Only lines with the word "subsection" are needed; collect each of them from the listing below.

━━━ Provided data

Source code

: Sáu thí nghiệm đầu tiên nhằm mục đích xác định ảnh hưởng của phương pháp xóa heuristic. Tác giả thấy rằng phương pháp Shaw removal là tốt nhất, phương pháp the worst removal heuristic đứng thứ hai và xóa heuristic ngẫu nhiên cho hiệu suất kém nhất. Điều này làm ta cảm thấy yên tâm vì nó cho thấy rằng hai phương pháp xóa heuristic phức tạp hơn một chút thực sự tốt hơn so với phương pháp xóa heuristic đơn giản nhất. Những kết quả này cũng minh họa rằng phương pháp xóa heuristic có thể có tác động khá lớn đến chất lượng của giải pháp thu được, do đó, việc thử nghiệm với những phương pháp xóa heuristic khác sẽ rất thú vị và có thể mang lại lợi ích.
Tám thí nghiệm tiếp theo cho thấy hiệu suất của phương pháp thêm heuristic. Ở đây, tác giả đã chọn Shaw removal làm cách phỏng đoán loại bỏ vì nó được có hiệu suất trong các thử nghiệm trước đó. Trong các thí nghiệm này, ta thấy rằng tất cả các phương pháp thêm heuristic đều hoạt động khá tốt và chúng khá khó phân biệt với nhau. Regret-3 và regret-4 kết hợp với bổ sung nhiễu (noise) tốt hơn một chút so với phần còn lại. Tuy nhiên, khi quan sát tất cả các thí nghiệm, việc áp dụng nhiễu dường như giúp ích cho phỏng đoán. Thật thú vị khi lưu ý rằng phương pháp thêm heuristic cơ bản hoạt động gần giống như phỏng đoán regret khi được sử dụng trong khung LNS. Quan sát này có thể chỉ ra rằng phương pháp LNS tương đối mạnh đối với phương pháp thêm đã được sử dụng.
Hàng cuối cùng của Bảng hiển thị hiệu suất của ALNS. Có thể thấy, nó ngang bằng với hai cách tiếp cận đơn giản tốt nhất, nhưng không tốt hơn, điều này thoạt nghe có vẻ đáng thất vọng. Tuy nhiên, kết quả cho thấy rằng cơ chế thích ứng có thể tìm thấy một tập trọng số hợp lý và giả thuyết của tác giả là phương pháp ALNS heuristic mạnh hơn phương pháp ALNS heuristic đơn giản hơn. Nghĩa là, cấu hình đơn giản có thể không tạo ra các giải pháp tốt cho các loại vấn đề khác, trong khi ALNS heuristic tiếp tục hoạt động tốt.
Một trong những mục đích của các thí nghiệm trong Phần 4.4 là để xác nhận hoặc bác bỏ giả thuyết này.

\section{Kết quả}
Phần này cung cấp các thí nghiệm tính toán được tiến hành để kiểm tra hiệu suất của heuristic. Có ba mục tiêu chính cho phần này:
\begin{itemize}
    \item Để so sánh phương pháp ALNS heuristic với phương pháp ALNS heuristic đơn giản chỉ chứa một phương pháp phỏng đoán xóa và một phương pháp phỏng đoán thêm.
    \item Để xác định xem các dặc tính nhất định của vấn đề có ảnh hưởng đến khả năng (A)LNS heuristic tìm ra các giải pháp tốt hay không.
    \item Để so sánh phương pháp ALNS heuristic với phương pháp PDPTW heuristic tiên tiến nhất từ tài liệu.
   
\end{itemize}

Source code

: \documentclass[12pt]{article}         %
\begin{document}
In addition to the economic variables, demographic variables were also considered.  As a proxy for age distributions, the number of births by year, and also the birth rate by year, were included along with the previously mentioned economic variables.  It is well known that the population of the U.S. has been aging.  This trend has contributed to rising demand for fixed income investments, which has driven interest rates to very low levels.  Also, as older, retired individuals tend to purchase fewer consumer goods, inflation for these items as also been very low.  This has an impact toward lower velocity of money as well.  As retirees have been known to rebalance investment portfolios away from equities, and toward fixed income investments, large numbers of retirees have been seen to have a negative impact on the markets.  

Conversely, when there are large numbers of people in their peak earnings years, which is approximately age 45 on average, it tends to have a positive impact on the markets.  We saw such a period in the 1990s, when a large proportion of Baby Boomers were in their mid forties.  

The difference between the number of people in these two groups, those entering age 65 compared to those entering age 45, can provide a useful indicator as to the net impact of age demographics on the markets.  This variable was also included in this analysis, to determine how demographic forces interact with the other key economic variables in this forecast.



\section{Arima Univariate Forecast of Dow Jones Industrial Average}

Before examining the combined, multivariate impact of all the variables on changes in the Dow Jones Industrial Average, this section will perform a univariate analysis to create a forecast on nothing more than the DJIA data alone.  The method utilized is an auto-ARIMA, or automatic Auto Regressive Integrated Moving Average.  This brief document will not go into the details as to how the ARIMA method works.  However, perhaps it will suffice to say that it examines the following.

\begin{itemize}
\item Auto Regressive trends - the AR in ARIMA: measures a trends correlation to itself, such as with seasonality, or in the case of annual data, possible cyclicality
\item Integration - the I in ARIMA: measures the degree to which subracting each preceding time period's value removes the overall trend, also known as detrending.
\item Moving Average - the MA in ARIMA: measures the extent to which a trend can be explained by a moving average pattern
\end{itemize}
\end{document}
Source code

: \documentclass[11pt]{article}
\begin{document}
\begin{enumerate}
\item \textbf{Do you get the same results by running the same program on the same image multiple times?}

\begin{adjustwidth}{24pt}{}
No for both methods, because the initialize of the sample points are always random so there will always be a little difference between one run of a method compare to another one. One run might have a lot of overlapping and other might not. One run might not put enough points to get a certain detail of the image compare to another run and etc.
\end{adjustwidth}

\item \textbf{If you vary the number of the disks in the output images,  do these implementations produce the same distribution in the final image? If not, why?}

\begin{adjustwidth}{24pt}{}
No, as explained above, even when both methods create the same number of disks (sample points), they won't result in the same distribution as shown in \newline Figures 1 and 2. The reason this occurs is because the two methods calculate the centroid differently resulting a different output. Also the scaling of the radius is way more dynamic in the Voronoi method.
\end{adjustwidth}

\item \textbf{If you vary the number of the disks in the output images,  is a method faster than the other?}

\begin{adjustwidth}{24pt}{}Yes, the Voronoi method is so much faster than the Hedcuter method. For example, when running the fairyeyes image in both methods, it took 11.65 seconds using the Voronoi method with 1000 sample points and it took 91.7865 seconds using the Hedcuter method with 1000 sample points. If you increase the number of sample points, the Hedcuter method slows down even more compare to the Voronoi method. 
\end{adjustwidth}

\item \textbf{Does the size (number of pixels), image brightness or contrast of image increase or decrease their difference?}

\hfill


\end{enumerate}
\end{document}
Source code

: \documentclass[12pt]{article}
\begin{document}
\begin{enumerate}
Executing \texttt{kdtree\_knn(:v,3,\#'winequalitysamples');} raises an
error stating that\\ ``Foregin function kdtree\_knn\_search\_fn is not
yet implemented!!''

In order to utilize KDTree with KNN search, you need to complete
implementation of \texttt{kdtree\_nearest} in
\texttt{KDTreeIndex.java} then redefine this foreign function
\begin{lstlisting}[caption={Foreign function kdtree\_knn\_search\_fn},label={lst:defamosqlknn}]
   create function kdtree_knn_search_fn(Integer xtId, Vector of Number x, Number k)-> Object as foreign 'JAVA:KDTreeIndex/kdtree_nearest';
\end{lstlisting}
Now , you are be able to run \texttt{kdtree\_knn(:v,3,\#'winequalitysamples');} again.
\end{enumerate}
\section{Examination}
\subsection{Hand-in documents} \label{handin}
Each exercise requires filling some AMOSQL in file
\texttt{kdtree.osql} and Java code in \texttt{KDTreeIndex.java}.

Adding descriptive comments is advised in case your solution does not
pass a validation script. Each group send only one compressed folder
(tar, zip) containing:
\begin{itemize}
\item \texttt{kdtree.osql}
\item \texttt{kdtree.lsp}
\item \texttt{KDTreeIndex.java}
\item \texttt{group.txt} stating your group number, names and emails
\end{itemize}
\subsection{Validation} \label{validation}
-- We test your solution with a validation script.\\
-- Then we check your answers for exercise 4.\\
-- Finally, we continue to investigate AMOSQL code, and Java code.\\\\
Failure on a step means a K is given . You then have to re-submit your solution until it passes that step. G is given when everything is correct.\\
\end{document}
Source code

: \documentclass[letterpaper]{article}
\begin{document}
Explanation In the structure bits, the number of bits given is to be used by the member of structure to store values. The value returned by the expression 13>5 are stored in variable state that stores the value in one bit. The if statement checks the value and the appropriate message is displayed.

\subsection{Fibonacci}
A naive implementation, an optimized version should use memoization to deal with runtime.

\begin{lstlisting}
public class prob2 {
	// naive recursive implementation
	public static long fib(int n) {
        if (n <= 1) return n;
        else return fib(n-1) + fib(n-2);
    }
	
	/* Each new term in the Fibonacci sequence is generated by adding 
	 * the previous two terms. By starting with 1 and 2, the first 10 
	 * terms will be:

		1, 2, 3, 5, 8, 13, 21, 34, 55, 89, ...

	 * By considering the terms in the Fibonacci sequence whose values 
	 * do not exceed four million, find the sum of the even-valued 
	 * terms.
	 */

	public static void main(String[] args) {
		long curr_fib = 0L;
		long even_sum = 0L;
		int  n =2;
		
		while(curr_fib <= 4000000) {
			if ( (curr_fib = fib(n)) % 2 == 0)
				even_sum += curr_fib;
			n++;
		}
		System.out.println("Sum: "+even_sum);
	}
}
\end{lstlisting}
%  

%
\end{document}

━━━━━━

-- Solution --
\subsection{Hand-in documents} \label{handin}
\subsection{Validation} \label{validation}
\subsection{Fibonacci}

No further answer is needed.